With the LA Auto Show set to begin this week, and Detroit’s North American International Auto Show beginning in January, this is a prime time to gauge the health of automakers around the world.
It’s no secret that the U.S. companies are facing their lowest sales numbers in a quarter-century, and their presence at these shows is a potent indicator of that.
Check this out: GM cancelled all vehicle unveilings at the LA show, in addition to canceling all planned news conferences. Chrysler is forcing local dealers to pay for the company’s exhibition space, won’t debut any new vehicles and has cancelled all news conferences.
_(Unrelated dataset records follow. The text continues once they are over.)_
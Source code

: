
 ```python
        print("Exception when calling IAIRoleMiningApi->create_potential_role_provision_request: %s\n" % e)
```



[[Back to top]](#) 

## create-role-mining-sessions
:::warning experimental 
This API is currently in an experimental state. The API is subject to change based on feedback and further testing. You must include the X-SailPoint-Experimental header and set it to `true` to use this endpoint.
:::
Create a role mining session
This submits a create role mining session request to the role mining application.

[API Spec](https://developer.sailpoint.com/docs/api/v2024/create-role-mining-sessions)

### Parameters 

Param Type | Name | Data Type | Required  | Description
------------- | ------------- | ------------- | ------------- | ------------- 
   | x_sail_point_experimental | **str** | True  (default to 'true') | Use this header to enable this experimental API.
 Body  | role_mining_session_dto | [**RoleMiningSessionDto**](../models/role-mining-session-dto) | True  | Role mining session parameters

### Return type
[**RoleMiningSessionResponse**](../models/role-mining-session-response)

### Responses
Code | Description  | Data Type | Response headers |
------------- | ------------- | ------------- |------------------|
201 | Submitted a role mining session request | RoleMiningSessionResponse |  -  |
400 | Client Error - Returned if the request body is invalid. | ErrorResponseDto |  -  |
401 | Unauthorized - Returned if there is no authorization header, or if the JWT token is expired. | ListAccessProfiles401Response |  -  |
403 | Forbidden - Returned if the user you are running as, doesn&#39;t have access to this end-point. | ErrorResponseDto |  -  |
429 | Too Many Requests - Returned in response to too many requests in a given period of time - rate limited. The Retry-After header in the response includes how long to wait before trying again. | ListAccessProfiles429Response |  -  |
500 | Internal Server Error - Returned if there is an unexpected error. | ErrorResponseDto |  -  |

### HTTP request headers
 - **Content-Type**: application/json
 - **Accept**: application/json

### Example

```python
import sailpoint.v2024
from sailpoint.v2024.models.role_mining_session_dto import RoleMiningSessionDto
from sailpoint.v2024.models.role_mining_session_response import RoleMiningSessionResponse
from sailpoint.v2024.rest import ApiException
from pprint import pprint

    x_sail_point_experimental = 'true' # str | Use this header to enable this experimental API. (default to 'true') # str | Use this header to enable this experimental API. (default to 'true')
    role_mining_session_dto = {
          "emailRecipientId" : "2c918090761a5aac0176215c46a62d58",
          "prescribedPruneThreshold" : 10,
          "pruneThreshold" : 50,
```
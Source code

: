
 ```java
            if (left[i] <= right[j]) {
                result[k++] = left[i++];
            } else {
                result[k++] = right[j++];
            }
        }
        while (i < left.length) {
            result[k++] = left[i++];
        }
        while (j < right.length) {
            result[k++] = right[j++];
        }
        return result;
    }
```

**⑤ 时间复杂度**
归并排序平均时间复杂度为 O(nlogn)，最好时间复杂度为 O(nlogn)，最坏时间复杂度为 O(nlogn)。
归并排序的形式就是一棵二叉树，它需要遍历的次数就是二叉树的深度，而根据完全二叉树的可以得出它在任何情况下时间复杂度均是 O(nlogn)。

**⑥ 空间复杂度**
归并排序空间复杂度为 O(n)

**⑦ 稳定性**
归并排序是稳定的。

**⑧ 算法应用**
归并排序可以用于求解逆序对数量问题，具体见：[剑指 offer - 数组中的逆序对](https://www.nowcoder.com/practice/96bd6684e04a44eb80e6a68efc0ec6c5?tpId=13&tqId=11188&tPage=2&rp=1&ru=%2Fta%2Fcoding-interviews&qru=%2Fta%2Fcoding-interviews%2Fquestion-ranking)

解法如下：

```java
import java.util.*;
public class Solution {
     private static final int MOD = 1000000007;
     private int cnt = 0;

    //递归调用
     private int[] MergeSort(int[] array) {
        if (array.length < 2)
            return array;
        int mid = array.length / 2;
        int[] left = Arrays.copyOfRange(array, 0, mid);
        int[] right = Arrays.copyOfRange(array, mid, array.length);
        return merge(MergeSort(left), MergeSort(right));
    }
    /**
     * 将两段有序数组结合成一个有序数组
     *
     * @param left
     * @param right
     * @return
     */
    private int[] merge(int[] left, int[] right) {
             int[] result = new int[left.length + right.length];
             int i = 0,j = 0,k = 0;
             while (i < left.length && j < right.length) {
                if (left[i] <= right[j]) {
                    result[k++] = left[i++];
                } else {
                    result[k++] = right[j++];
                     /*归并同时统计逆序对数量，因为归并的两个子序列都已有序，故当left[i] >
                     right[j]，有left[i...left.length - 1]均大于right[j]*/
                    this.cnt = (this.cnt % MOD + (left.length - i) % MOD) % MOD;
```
Ford meanwhile has no plans to cut back, and will debut the 2010 Mustang complete with an extravagant party. They will also debut 5 other models including 2 new hybrids. It would appear, based on this information alone, that Ford is the strongest of the Big 3.
For the Detroit show, GM has announced that it has cancelled their traditional pre-show kickoff media party. Chrysler is considering cutting back or eliminating their legendary Detroit Firehouse party. Even foreign companies Ferrari, Rolls Royce, Land Rover and Suzuki have pulled out of the Detroit Show completely. Volkswagen cancelled their press conference and concept car debut for the LA show and rescheduled for Detroit.
The auto show industry is known for extreme extravagance, so I say all this with one question in mind:
Are auto shows a necessity for automakers or an expendable marketing luxury?